◆ DATA TO EXAMINE:
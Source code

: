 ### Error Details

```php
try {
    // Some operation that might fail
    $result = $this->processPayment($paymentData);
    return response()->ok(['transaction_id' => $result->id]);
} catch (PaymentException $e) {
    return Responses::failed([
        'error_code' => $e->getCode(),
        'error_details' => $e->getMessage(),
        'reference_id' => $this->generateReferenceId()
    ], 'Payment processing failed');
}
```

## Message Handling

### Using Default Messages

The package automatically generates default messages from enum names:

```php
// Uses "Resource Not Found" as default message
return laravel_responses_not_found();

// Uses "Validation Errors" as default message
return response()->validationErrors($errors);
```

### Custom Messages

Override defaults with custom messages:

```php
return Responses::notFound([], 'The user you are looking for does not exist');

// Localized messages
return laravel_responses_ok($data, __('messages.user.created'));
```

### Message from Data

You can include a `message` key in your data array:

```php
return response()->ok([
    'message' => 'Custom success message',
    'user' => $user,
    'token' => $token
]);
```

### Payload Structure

◆ EXERCISE DETAILS: Tally up the lines in the preceding listing that contain the string "from". Respond with the number and nothing else.

◆ PROBLEM SOLUTION: 2